ACTIVITY | Output every line below as it stands, dropping only the images.

INPUT MATERIAL |

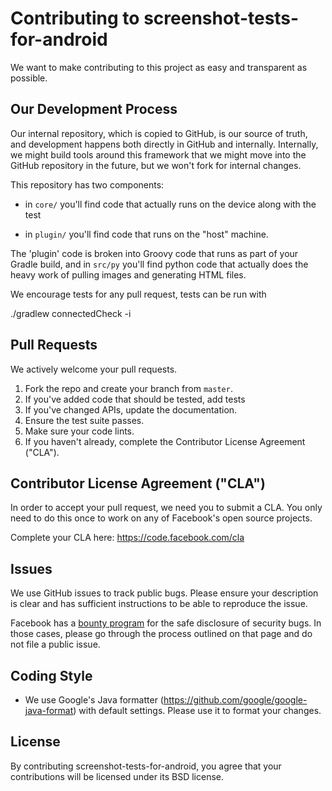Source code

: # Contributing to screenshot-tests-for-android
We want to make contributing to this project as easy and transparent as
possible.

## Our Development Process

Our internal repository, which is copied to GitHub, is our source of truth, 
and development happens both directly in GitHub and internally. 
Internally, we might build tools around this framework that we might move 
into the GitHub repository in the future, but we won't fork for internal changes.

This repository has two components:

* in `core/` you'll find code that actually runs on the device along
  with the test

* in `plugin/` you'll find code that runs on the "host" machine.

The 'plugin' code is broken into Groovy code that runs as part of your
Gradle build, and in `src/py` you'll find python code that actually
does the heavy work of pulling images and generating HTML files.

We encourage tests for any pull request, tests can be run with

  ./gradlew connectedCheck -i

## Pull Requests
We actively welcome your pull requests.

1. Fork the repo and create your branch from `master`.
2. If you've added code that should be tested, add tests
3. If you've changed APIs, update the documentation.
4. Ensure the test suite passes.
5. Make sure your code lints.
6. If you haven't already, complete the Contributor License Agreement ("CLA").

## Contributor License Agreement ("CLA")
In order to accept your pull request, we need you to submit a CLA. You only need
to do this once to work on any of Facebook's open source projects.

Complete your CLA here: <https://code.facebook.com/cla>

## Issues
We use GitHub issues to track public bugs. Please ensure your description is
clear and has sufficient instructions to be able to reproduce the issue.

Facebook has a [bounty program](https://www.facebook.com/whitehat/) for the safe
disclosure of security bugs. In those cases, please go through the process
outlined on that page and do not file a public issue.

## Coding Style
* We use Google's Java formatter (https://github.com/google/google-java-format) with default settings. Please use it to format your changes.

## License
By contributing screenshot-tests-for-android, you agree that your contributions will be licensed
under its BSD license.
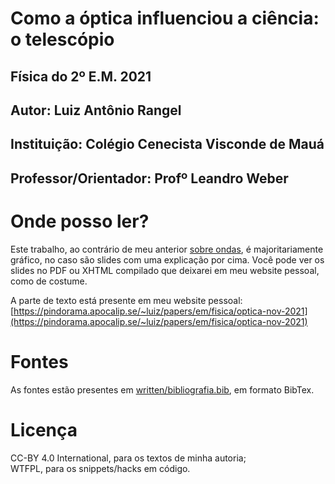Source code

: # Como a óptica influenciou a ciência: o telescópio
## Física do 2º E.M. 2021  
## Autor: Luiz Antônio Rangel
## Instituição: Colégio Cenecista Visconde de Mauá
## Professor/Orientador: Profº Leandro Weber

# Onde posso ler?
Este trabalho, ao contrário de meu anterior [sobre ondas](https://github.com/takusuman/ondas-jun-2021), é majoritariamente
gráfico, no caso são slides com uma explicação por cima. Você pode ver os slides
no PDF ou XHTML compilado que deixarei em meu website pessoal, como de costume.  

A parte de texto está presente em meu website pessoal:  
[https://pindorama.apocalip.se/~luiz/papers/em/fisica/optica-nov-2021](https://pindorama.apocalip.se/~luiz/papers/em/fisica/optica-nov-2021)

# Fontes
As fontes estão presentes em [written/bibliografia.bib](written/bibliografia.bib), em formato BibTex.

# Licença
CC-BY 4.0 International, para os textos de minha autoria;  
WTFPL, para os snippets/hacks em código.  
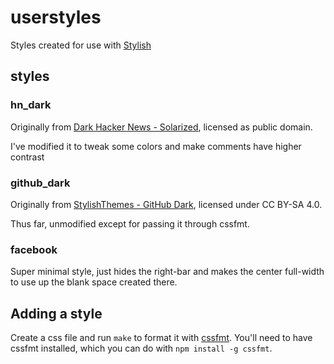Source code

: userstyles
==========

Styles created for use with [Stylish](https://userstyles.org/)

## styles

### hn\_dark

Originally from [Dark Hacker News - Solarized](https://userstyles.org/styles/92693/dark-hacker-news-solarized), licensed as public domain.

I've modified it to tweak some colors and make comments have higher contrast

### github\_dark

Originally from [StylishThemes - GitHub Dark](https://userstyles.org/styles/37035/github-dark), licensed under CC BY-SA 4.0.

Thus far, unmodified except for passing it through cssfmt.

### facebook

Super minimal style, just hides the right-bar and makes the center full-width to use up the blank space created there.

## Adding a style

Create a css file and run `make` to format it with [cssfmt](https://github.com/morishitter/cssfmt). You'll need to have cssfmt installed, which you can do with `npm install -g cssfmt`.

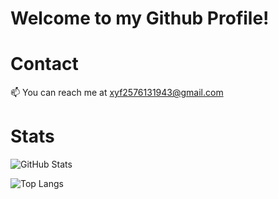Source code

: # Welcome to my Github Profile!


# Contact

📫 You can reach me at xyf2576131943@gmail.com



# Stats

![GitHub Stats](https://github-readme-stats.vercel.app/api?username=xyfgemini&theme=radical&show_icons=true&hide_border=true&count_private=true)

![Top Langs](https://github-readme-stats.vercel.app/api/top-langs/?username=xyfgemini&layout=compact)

SOLUTION TO THIS PROBLEM |
Source code

: # Contributing to screenshot-tests-for-android
We want to make contributing to this project as easy and transparent as
possible.

## Our Development Process

Our internal repository, which is copied to GitHub, is our source of truth, 
and development happens both directly in GitHub and internally. 
Internally, we might build tools around this framework that we might move 
into the GitHub repository in the future, but we won't fork for internal changes.

This repository has two components:

* in `core/` you'll find code that actually runs on the device along
  with the test

* in `plugin/` you'll find code that runs on the "host" machine.

The 'plugin' code is broken into Groovy code that runs as part of your
Gradle build, and in `src/py` you'll find python code that actually
does the heavy work of pulling images and generating HTML files.

We encourage tests for any pull request, tests can be run with

  ./gradlew connectedCheck -i

## Pull Requests
We actively welcome your pull requests.

1. Fork the repo and create your branch from `master`.
2. If you've added code that should be tested, add tests
3. If you've changed APIs, update the documentation.
4. Ensure the test suite passes.
5. Make sure your code lints.
6. If you haven't already, complete the Contributor License Agreement ("CLA").

## Contributor License Agreement ("CLA")
In order to accept your pull request, we need you to submit a CLA. You only need
to do this once to work on any of Facebook's open source projects.

Complete your CLA here: <https://code.facebook.com/cla>

## Issues
We use GitHub issues to track public bugs. Please ensure your description is
clear and has sufficient instructions to be able to reproduce the issue.

Facebook has a [bounty program](https://www.facebook.com/whitehat/) for the safe
disclosure of security bugs. In those cases, please go through the process
outlined on that page and do not file a public issue.

## Coding Style
* We use Google's Java formatter (https://github.com/google/google-java-format) with default settings. Please use it to format your changes.

## License
By contributing screenshot-tests-for-android, you agree that your contributions will be licensed
under its BSD license.
Source code

: # Como a óptica influenciou a ciência: o telescópio
## Física do 2º E.M. 2021  
## Autor: Luiz Antônio Rangel
## Instituição: Colégio Cenecista Visconde de Mauá
## Professor/Orientador: Profº Leandro Weber

# Onde posso ler?
Este trabalho, ao contrário de meu anterior [sobre ondas](https://github.com/takusuman/ondas-jun-2021), é majoritariamente
gráfico, no caso são slides com uma explicação por cima. Você pode ver os slides
no PDF ou XHTML compilado que deixarei em meu website pessoal, como de costume.  

A parte de texto está presente em meu website pessoal:  
[https://pindorama.apocalip.se/~luiz/papers/em/fisica/optica-nov-2021](https://pindorama.apocalip.se/~luiz/papers/em/fisica/optica-nov-2021)

# Fontes
As fontes estão presentes em [written/bibliografia.bib](written/bibliografia.bib), em formato BibTex.

# Licença
CC-BY 4.0 International, para os textos de minha autoria;  
WTFPL, para os snippets/hacks em código.  
Source code

: userstyles
==========

Styles created for use with [Stylish](https://userstyles.org/)

## styles

### hn\_dark

Originally from [Dark Hacker News - Solarized](https://userstyles.org/styles/92693/dark-hacker-news-solarized), licensed as public domain.

I've modified it to tweak some colors and make comments have higher contrast

### github\_dark

Originally from [StylishThemes - GitHub Dark](https://userstyles.org/styles/37035/github-dark), licensed under CC BY-SA 4.0.

Thus far, unmodified except for passing it through cssfmt.

### facebook

Super minimal style, just hides the right-bar and makes the center full-width to use up the blank space created there.

## Adding a style

Create a css file and run `make` to format it with [cssfmt](https://github.com/morishitter/cssfmt). You'll need to have cssfmt installed, which you can do with `npm install -g cssfmt`.

Source code

: # Welcome to my Github Profile!


# Contact

📫 You can reach me at xyf2576131943@gmail.com



# Stats

![GitHub Stats](https://github-readme-stats.vercel.app/api?username=xyfgemini&theme=radical&show_icons=true&hide_border=true&count_private=true)

![Top Langs](https://github-readme-stats.vercel.app/api/top-langs/?username=xyfgemini&layout=compact)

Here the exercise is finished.